The third part of this dissertation evaluated IR performance in volume quantification tasks with conventional experimental method. The volume quantification performance of IR was measured using an anthropomorphic chest phantom and compared to FBP in terms of accuracy and precision. Results showed that across a wide range of dose and slice thickness, IR led to accuracy significantly different from that of FBP, highlighting the importance of calibrating or expanding current segmentation software to incorporate the image characteristics of IR. Results also showed that despite IR's great noise reduction in uniform regions, IR in general had quantification precision similar to that of FBP, possibly due to IR's diminished noise reduction at edges (such as nodule boundaries) and IR's loss of resolution at low dose levels.

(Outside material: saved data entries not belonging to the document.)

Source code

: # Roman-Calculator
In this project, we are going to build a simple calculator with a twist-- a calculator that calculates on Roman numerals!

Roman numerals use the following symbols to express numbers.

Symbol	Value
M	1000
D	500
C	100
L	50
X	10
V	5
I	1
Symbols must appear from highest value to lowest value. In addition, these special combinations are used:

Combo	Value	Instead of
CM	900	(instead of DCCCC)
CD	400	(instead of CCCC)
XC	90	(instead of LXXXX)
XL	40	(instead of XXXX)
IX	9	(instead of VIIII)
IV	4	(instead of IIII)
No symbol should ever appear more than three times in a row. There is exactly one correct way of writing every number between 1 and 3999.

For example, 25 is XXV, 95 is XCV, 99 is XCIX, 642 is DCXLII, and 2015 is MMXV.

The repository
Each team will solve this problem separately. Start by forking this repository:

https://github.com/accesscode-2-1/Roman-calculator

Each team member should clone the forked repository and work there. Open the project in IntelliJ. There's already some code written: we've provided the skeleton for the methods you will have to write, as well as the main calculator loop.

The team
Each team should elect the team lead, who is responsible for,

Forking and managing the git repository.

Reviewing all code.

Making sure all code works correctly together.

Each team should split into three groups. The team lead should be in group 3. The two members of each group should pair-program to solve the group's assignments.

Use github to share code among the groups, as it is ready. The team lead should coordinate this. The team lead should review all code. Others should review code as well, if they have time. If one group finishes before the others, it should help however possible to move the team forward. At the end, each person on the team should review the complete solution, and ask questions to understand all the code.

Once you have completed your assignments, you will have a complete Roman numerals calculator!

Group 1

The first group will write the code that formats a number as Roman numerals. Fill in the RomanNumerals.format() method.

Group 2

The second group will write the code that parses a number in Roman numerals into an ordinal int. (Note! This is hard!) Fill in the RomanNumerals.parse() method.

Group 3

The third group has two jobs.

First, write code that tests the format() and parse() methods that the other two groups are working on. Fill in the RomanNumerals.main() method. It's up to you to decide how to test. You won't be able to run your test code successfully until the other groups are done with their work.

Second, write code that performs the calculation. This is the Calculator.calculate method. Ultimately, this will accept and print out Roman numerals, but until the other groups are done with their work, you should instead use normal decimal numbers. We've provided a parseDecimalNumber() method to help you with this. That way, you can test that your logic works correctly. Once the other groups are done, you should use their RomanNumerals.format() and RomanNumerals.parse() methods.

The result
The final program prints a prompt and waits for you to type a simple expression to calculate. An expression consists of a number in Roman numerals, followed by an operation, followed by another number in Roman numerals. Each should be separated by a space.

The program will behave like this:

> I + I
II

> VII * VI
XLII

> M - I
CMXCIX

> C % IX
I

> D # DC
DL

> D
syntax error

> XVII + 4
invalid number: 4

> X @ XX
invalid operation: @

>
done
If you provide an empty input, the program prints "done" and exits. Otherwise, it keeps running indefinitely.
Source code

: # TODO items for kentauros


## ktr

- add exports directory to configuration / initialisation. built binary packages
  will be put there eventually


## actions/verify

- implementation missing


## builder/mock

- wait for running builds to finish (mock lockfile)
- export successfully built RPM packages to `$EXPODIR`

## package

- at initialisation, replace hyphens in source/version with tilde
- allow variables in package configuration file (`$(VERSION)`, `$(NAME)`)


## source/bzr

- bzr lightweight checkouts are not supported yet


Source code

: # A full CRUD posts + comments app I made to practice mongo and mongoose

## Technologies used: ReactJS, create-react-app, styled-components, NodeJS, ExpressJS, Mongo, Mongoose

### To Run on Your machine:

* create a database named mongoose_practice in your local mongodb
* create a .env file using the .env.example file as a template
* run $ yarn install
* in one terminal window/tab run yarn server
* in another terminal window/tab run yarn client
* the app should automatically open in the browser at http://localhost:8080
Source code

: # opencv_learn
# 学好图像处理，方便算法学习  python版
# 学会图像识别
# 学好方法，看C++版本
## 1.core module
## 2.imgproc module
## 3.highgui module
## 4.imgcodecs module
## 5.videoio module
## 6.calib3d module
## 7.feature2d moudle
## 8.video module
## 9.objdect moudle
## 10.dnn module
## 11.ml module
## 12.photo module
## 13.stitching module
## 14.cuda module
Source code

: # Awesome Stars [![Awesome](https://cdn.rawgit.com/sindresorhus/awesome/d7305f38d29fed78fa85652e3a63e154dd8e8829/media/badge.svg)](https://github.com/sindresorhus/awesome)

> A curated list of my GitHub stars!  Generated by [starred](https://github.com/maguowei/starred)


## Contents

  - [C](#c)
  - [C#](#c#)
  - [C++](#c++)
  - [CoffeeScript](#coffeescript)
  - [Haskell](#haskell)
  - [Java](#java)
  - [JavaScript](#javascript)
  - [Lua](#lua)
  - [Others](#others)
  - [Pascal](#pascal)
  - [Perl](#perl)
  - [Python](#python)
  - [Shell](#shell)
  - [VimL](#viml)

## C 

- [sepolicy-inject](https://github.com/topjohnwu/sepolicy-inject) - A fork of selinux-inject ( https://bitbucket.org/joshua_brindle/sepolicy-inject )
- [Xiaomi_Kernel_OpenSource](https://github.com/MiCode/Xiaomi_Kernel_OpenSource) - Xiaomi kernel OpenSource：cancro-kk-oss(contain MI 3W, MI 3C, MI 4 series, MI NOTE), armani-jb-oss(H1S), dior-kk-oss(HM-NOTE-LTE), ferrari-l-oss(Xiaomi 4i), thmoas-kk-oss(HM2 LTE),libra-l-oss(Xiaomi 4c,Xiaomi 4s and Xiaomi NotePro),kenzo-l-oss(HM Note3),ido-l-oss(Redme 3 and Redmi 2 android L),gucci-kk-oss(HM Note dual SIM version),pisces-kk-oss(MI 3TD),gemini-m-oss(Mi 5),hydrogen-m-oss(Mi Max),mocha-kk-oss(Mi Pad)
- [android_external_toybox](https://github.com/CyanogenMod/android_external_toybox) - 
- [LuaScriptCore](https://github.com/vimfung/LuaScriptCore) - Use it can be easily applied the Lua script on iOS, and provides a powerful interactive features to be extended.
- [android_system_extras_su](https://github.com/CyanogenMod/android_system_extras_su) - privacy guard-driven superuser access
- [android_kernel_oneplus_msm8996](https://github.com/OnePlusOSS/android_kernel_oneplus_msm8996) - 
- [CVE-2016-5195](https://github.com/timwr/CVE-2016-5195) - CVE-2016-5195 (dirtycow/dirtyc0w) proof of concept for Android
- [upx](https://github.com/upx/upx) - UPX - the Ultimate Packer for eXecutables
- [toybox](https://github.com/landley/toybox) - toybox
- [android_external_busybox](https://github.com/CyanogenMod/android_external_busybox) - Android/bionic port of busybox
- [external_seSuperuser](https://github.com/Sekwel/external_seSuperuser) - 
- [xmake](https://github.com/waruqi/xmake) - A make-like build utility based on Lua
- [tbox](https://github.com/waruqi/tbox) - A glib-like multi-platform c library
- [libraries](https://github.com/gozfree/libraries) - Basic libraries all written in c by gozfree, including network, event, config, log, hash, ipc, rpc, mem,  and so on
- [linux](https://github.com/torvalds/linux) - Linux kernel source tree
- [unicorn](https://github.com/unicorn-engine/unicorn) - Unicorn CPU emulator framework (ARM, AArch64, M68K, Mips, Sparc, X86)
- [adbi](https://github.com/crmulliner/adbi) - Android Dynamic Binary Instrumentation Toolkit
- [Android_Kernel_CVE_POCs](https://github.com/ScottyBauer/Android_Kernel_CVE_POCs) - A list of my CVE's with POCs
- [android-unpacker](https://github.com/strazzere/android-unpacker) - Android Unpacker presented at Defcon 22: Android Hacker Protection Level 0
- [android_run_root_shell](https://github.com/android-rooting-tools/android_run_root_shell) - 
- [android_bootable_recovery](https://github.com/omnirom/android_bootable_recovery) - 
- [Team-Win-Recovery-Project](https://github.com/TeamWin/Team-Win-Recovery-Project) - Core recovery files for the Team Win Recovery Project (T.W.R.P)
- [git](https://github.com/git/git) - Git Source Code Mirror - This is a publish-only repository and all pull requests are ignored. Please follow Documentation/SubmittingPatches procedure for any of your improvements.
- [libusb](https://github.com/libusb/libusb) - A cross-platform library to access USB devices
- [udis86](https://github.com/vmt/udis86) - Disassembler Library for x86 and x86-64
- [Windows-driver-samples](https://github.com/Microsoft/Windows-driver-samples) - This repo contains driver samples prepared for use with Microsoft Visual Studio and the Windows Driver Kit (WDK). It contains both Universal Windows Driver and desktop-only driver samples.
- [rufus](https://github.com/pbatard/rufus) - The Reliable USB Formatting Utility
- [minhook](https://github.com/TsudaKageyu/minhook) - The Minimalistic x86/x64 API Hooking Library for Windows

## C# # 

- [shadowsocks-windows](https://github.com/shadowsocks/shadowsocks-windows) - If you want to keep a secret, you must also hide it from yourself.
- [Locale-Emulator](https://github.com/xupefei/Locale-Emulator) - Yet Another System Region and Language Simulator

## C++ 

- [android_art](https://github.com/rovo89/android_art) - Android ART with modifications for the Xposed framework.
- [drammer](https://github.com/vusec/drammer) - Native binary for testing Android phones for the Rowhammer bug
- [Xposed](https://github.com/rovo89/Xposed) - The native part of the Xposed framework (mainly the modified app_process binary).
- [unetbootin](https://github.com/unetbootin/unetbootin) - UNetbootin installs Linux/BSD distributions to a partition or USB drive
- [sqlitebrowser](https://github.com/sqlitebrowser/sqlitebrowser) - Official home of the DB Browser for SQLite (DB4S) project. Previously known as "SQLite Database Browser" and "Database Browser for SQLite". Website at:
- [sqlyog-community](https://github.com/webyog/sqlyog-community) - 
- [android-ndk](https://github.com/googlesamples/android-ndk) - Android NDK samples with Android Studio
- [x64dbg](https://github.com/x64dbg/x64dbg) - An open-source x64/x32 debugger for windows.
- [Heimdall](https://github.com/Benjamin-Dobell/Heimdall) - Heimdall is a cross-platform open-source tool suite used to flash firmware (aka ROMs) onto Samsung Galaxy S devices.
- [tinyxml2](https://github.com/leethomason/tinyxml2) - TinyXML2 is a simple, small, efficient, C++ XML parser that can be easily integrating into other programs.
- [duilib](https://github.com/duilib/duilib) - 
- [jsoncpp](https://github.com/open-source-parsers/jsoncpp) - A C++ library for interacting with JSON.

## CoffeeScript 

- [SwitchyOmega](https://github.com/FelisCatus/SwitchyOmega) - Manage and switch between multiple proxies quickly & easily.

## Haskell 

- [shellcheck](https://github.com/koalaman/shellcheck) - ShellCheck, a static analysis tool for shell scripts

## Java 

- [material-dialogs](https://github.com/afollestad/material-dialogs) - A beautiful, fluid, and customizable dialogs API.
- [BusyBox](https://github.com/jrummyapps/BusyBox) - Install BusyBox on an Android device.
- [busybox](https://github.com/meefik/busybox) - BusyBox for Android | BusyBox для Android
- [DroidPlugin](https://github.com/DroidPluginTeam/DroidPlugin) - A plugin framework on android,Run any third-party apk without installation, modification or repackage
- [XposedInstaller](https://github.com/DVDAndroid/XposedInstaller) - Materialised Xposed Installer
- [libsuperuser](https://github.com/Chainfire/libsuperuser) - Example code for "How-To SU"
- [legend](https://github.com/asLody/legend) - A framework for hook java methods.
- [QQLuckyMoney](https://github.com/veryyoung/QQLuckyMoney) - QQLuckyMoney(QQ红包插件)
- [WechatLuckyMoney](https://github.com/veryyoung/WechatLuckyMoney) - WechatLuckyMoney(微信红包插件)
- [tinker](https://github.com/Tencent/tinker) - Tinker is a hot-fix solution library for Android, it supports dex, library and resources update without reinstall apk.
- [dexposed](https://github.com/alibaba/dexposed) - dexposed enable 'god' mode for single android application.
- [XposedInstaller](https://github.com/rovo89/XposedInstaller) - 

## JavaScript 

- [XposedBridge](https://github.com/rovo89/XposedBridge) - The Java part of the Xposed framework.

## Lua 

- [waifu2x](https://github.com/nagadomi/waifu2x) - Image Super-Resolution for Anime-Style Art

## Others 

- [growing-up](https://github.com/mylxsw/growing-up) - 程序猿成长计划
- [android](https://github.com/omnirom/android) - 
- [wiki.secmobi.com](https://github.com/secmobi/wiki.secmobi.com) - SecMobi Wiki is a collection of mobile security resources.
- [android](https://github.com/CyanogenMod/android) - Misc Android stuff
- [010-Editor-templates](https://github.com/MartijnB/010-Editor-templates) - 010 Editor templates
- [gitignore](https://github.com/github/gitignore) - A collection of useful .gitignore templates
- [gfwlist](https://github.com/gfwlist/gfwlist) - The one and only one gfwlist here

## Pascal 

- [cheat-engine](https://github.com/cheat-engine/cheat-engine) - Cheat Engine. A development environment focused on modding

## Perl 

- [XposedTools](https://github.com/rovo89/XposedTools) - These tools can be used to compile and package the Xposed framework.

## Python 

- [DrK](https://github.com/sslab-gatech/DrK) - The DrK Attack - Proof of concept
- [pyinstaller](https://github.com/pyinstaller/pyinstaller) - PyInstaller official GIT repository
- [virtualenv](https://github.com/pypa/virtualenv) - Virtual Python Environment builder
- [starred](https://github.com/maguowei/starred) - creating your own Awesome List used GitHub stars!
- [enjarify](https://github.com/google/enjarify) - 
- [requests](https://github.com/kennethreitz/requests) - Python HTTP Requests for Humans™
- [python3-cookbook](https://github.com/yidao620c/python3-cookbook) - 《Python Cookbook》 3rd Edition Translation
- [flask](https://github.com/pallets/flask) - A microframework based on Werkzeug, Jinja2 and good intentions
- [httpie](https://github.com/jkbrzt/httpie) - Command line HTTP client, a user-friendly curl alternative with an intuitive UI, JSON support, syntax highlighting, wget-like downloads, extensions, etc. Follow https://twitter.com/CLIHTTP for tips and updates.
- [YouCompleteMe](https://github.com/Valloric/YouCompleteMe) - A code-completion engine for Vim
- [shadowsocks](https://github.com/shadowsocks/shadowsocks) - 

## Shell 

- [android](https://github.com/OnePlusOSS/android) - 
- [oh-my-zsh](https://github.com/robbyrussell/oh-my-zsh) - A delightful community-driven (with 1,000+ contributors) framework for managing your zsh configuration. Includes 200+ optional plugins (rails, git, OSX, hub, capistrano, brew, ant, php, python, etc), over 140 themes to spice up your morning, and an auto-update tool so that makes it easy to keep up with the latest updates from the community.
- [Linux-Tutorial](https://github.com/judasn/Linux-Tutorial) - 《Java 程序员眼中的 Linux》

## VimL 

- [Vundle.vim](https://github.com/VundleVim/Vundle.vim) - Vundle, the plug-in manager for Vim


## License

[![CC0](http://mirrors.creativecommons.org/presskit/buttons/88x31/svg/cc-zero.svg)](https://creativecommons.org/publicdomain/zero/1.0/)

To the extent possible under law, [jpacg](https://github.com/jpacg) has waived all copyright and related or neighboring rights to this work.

The last part of this dissertation mathematically predicted IR performance in volume quantification tasks with an e' model that was extended in three respects, including the task modeling, the segmentation software modeling, and the characterizations of noise and resolution properties. Results showed that the extended e' model correlated with experimental precision across a range of image acquisition protocols, nodule sizes, and segmentation software. In addition, compared to experimental assessments of quantification performance, e' was significantly reduced in computational time, such that it can be easily employed in clinical studies to verify quantitative compliance and to optimize clinical protocols for CT volumetry.
The research in this dissertation has two important clinical implications. First, because d' values reflect the percent of detection accuracy and e' values reflect the quantification precision, this work provides a framework for evaluating IR with diagnostic accuracy as the endpoint. Second, because the calculations of d' and e' models are much more efficient compared to conventional observer studies, the clinical protocols with IR can be optimized in a timely fashion, and the compliance of clinical performance can be examined routinely.